SAN FRANCISCO: Cinematic Pins and buying inventory on a cost-per-engagement basis are among the new options being offered to advertisers on Pinterest, the fast-growing visual sharing network.
Tim Kendall, Pinterest's general manager of monetization, described the new ad solution set – which also includes targeting features and inventory buying on a cost-per-action basis – as "comprehensive".
"These solutions map to any marketing objective," he declared.
The Cinematic Pin is essentially an animated version of the existing Promoted Pin which only moves when the user is scrolling or has tapped on it.

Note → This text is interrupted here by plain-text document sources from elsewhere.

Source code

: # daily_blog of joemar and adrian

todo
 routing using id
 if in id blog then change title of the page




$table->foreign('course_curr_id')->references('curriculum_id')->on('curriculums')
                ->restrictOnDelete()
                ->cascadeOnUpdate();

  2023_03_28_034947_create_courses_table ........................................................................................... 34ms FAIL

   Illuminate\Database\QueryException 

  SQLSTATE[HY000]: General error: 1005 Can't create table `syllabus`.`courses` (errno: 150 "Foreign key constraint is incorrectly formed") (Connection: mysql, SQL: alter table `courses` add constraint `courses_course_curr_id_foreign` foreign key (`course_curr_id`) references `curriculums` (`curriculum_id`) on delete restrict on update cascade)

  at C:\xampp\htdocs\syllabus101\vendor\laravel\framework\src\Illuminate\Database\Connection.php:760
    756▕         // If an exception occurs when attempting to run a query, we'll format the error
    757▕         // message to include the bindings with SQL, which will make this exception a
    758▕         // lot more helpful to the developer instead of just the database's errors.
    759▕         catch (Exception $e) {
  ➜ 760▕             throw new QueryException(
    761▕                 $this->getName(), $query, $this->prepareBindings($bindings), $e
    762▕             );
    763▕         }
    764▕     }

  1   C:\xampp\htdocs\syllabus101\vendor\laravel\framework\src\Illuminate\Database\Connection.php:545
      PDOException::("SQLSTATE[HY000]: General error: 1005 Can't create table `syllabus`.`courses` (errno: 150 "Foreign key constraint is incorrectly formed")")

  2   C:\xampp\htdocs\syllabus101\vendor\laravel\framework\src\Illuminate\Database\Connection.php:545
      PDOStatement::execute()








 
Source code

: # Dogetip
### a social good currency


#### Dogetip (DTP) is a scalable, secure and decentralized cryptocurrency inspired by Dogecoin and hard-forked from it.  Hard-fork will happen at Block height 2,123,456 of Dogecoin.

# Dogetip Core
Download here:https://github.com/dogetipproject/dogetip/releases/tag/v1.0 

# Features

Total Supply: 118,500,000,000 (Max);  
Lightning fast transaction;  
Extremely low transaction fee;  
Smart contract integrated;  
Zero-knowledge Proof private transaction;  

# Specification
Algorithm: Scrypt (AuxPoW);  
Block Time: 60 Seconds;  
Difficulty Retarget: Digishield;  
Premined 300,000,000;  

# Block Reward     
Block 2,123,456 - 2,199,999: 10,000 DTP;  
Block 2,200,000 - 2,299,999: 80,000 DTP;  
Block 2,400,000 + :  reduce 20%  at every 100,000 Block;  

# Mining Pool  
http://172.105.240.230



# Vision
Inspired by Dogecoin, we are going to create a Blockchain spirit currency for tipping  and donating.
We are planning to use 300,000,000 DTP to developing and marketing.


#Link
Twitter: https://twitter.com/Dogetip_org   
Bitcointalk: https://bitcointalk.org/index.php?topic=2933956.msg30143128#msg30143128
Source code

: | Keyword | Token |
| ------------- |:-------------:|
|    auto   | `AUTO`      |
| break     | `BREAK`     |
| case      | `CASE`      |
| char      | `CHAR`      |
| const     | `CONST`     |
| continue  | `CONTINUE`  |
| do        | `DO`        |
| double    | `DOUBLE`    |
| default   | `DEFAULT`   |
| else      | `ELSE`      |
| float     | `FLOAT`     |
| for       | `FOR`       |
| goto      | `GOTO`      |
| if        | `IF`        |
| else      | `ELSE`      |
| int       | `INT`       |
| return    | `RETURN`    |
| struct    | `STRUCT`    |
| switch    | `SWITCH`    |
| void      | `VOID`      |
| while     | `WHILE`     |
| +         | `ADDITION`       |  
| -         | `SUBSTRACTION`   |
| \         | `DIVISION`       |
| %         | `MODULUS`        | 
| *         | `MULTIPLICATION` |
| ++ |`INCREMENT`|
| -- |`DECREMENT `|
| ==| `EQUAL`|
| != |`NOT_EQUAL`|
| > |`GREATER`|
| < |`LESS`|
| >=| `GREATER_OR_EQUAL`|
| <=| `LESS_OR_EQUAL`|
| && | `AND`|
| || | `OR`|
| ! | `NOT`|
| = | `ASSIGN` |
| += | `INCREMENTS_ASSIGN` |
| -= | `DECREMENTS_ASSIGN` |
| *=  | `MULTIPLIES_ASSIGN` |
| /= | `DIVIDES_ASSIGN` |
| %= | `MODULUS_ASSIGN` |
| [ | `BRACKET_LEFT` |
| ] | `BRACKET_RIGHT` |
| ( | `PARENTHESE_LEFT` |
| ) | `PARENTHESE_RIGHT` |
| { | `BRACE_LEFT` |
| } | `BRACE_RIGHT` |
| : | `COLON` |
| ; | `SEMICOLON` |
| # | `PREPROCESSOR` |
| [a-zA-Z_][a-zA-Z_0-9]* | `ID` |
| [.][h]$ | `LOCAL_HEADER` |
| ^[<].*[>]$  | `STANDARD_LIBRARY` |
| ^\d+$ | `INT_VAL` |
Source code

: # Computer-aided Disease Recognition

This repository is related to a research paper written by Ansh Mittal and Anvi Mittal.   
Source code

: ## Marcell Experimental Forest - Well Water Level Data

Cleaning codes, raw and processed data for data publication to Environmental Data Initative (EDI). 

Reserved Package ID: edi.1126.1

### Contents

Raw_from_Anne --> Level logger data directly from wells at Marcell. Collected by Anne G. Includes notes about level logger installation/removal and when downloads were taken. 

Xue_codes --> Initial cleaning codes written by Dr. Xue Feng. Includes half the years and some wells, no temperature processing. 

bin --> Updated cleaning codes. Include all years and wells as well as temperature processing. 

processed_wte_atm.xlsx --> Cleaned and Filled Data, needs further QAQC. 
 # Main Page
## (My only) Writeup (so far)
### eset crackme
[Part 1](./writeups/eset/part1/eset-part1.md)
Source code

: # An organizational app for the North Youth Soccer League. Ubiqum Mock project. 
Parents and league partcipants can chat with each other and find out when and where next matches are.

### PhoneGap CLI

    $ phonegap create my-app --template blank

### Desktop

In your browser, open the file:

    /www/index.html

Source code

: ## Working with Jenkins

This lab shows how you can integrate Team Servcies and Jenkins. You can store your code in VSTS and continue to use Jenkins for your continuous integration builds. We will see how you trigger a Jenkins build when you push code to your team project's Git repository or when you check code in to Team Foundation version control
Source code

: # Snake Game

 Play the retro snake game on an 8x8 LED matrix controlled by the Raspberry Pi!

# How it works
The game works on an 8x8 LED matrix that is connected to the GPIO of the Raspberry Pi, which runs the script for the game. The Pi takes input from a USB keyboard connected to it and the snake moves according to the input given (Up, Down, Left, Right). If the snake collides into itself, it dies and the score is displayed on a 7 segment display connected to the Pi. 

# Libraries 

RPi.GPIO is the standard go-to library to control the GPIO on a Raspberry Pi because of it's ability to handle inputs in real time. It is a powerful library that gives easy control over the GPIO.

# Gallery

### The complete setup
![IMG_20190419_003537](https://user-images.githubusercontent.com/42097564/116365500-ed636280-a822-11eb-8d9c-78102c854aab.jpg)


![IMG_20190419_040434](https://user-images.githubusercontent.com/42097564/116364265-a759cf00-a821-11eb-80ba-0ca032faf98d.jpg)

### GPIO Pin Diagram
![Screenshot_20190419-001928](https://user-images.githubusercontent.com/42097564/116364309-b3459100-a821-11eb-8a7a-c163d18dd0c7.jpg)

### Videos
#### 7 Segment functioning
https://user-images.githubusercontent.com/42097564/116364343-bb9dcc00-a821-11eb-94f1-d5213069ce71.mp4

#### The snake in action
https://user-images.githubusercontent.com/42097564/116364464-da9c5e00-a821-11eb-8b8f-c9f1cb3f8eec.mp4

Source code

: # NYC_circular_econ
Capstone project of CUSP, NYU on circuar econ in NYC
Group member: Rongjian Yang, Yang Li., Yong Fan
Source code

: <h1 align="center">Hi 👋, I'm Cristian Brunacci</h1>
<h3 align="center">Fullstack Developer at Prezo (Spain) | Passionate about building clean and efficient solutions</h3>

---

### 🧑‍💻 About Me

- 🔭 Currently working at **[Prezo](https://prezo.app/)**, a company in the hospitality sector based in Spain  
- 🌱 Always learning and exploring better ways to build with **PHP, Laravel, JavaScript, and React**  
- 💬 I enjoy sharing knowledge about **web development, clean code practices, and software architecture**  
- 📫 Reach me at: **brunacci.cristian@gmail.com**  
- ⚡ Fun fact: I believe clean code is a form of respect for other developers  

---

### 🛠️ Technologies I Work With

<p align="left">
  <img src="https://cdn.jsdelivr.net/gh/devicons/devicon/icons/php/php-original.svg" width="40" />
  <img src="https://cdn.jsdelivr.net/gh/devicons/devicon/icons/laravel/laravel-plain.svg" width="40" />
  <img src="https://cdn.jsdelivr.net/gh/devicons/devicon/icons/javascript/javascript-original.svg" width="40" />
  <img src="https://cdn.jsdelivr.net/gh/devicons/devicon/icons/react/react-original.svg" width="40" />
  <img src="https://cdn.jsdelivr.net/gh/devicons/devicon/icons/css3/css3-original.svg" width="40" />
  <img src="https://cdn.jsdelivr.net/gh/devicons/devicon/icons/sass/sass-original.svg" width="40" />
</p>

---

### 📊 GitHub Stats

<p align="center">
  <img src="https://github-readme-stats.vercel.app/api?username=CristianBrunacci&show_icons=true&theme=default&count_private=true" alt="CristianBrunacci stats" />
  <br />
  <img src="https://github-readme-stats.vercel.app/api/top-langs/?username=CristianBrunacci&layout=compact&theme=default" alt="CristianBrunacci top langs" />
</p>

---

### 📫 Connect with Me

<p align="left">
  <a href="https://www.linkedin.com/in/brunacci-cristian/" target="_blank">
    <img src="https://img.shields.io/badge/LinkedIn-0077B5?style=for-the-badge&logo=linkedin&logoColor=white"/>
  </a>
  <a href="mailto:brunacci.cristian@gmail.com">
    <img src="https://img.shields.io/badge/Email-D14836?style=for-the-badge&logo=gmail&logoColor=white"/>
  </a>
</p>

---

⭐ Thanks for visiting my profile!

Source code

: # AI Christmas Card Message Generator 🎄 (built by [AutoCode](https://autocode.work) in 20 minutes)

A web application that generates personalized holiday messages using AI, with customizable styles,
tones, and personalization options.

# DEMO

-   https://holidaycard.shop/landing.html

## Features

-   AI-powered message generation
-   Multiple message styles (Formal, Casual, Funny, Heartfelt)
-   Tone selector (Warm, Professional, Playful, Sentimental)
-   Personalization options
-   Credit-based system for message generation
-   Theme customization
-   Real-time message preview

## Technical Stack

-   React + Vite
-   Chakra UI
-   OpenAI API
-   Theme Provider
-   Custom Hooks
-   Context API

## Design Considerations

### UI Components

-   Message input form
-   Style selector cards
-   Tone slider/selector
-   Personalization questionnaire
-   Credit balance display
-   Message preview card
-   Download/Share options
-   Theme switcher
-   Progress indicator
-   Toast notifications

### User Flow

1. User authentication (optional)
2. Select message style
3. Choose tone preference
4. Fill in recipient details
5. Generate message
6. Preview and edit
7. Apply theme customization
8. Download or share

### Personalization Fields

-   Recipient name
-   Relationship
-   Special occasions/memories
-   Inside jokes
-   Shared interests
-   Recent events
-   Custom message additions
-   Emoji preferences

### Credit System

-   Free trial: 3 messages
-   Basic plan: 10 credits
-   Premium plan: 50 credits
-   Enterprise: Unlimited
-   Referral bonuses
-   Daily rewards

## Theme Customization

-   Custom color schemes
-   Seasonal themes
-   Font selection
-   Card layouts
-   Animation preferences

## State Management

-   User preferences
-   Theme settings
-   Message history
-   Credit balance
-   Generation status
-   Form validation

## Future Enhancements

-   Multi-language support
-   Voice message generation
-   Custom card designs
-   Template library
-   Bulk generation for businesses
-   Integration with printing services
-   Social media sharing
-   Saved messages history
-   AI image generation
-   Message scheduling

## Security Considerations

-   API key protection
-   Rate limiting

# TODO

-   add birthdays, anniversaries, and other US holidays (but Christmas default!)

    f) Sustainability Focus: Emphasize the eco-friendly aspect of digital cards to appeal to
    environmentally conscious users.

Several launch partners have already been signed up, including Banana Republic, Gap, L'Oreal, Nestle and Target.
"We have tested this extensively with users," Kendall told TechCrunch. "What we heard was, 'auto-play ads are interruptive, and this is so much better because it keeps me in control'."
"We didn't even bother testing auto-play [based on the response from our users with this product]," he added.
At the same time a new pricing model will allow marketers to only pay for Promoted Pins based on engagement, such as re-pins, clicks and close-up views of Promoted Pins.
They will also be able to pay for Promoted Pins only if users act on them, by downloading an app for example.
While all these options will be made available on a self-service basis, Pinterest is developing its in-house creative ads team to build Promoted Pins as well as providing insight and analytics for brands.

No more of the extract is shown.